Perhaps this is a tricky one!

I am worried about the reaction of my parents so that is why I was hoping to hear from anyone else in this position.


----------



## *ALF* (May 17, 2005)

Hi

Got to run, so very quick reply.  We used donor sperm and told both sets of parents as soon as we had decided.  Both sets took it very well.  I was particularly worried about how DH parents would take it as obviously any child we had wouldn't genetically be theirs, but they have been great.  The only questions they asked related to the process of matching and what we knew about the donor.  Now DD is here they are besotted with her and you would never know she wasn't genetically theirs.

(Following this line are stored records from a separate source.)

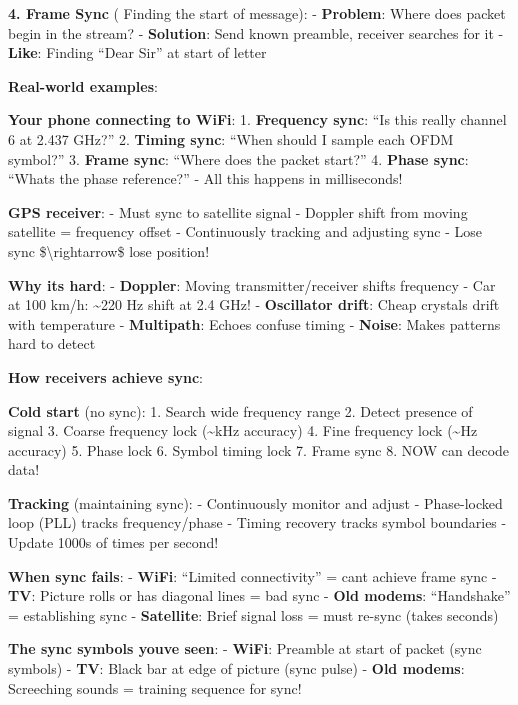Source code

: \textbf{4. Frame Sync} ( Finding the start of message): -
\textbf{Problem}: Where does packet begin in the stream? -
\textbf{Solution}: Send known preamble, receiver searches for it -
\textbf{Like}: Finding ``Dear Sir'' at start of letter

\textbf{Real-world examples}:

\textbf{Your phone connecting to WiFi}: 1. \textbf{Frequency sync}: ``Is
this really channel 6 at 2.437 GHz?'' 2. \textbf{Timing sync}: ``When
should I sample each OFDM symbol?'' 3. \textbf{Frame sync}: ``Where does
the packet start?'' 4. \textbf{Phase sync}: ``What\textquotesingle s the
phase reference?'' - All this happens in milliseconds!

\textbf{GPS receiver}: - Must sync to satellite signal - Doppler shift
from moving satellite = frequency offset - Continuously tracking and
adjusting sync - Lose sync \$\textbackslash rightarrow\$ lose position!

\textbf{Why it\textquotesingle s hard}: - \textbf{Doppler}: Moving
transmitter/receiver shifts frequency - Car at 100 km/h:
\textasciitilde220 Hz shift at 2.4 GHz! - \textbf{Oscillator drift}:
Cheap crystals drift with temperature - \textbf{Multipath}: Echoes
confuse timing - \textbf{Noise}: Makes patterns hard to detect

\textbf{How receivers achieve sync}:

\textbf{Cold start} (no sync): 1. Search wide frequency range 2. Detect
presence of signal 3. Coarse frequency lock (\textasciitilde kHz
accuracy) 4. Fine frequency lock (\textasciitilde Hz accuracy) 5. Phase
lock 6. Symbol timing lock 7. Frame sync 8. NOW can decode data!

\textbf{Tracking} (maintaining sync): - Continuously monitor and adjust
- Phase-locked loop (PLL) tracks frequency/phase - Timing recovery
tracks symbol boundaries - Update 1000s of times per second!

\textbf{When sync fails}: - \textbf{WiFi}: ``Limited connectivity'' =
can\textquotesingle t achieve frame sync - \textbf{TV}: Picture rolls or
has diagonal lines = bad sync - \textbf{Old modems}: ``Handshake'' =
establishing sync - \textbf{Satellite}: Brief signal loss = must re-sync
(takes seconds)

\textbf{The sync symbols you\textquotesingle ve seen}: - \textbf{WiFi}:
Preamble at start of packet (sync symbols) - \textbf{TV}: Black bar at
edge of picture (sync pulse) - \textbf{Old modems}: Screeching sounds =
training sequence for sync!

I think the fact that we have been completley open with them has made it easier for them to accept.

Hope that helps.

Best wishes
Dawn
xx


----------



## ♥ Mighty Mini ♥ (Apr 10, 2008)

Both our parents were fine about it and really happy for us to try this new route.  Any child will be loved wherever they come from. 

I'm not sure i will tell my extended family tho as i can hear the comments!!  

We haven't got our bfp yet but at least we know everything will be fine when we do!!


----------



## Candee (Feb 1, 2009)

Oh Tawny, no wonder the grandparents are besotted! How beautiful is your baby?!! She is adorable!
Candee
x


----------



## Lilo2 (May 10, 2009)

Hi Dawn and mini upsy - that sounds encouraging, thanks vm for posting.  I think my slight extra problem is that if I were to have a child through DE this would be my parents' only grandchild.  I'm absolutely certain I would tell them (even though worried about their reaction) but not certain that my in-laws need to know...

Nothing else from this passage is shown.